There are conditions that can affect the formation of enamel, and thus increase the risk of demineralization. These include the genetic disorder amelogenesis imperfecta, in which enamel is never completely mineralized and flakes off easily, exposing softer dentin to cariogenic bacteria. Other conditions are linked with increased enamel demineralization, such as gastroesophageal reflux disease (GERD) and the eating disorder bulimia, because stomach acid keeps the oral cavity highly acidic. Other special needs patients include those with an inability to remove plaque because of a mental or physical limitation, and patients with xerostomia (dry mouth) due to certain medications, cancer therapies, or conditions such as Sjögren’s Syndrome.1
While one could list a group of diseases that affect dental caries or one could simply categorize the diseases into a single category that involves simply those that either through direct involvement or through treatment affect salivary function and salivary flow. Anything that reduces salivary flow will surely increase dental caries. Caries attack rates in the absence of saliva can be 10-20 times as great as a normal individual.

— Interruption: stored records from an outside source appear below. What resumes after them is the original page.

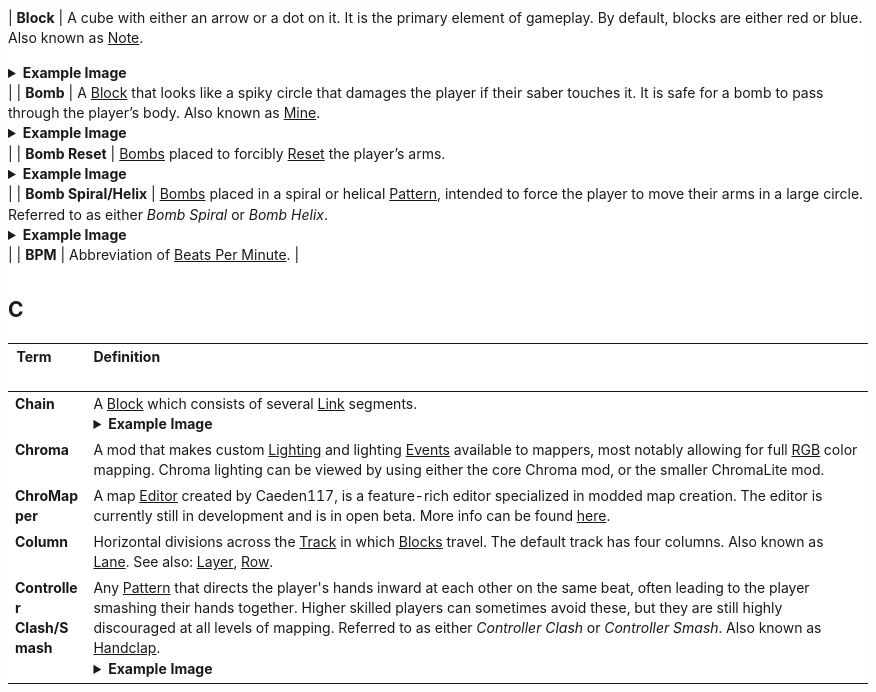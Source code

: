 | **Block**                                                                        | A cube with either an arrow or a dot on it. It is the primary element of gameplay. By default, blocks are either red or blue. Also known as [Note](#n). <details><summary>**Example Image**</summary></details>                                                                                    |
| **Bomb**                                                                         | A [Block](#b) that looks like a spiky circle that damages the player if their saber touches it. It is safe for a bomb to pass through the player’s body. Also known as [Mine](#m). <details><summary>**Example Image**</summary></details>                                                                 |
| **Bomb Reset**                                                                   | [Bombs](#b) placed to forcibly [Reset](#r) the player’s arms. <details><summary>**Example Image**</summary></details>                                                                                                                                                                           |
| **Bomb Spiral/Helix**                                                            | [Bombs](#b) placed in a spiral or helical [Pattern](#p), intended to force the player to move their arms in a large circle. Referred to as either *Bomb Spiral* or *Bomb Helix*. <details><summary>**Example Image**</summary></details>                                                      |
| **BPM**                                                                          | Abbreviation of [Beats Per Minute](#b).                                                                                                                                                                                                                                                                                                      |

## C
| Term&nbsp;&nbsp;&nbsp;&nbsp;&nbsp;&nbsp;&nbsp;&nbsp;&nbsp;&nbsp;&nbsp;&nbsp;&nbsp; | Definition                                                                                                                                                                                                                                                                                                                                                                                                                                                                                |
| ---------------------------------------------------------------------------------- |:----------------------------------------------------------------------------------------------------------------------------------------------------------------------------------------------------------------------------------------------------------------------------------------------------------------------------------------------------------------------------------------------------------------------------------------------------------------------------------------- |
| **Chain**                                                                          | A [Block](#b) which consists of several [Link](#l) segments. <details><summary>**Example Image**</summary></details>                                                                                                                                                                                                                                                                                                                                    |
| **Chroma**                                                                         | A mod that makes custom [Lighting](#l) and lighting [Events](#e) available to mappers, most notably allowing for full [RGB](#r) color mapping. Chroma lighting can be viewed by using either the core Chroma mod, or the smaller ChromaLite mod.                                                                                                                                                                                                                                          |
| **ChroMapper**                                                                     | A map [Editor](#e) created by Caeden117, is a feature-rich editor specialized in modded map creation. The editor is currently still in development and is in open beta. More info can be found [here](./readme.md#chromapper).                                                                                                                                                                                                                                                            |
| **Column**                                                                         | Horizontal divisions across the [Track](#t) in which [Blocks](#b) travel. The default track has four columns. Also known as [Lane](#l). See also: [Layer](#l), [Row](#r).                                                                                                                                                                                                                                                                                                                 |
| **Controller Clash/Smash**                                                         | Any [Pattern](#p) that directs the player's hands inward at each other on the same beat, often leading to the player smashing their hands together. Higher skilled players can sometimes avoid these, but they are still highly discouraged at all levels of mapping. Referred to as either *Controller Clash* or *Controller Smash*. Also known as [Handclap](#h). <details><summary>**Example Image**</summary></details> |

An example of a condition like that could be, for example, a cancer of say the parotid gland or in the head and neck area where radiation treatments are used to treat the disease. The radiation treatments will destroy the salivary glands and their ability to function, so you inevitably have reduced salivary flow and enormous caries attack rates, in one month equivalent to what would normally be seen in perhaps two years in an individual.
Other diseases could be those that affect renal function and diabetes, or anything that causes the perception of dry mouth or the medications that are used to treat any disease. They may also reduce salivary flow and it’s recognized that the majority of medications that are prescribed for medical reasons have the ability to reduce, or the side effect of, reducing salivary flow.
So patients on medications are almost certainly at risk for increased caries.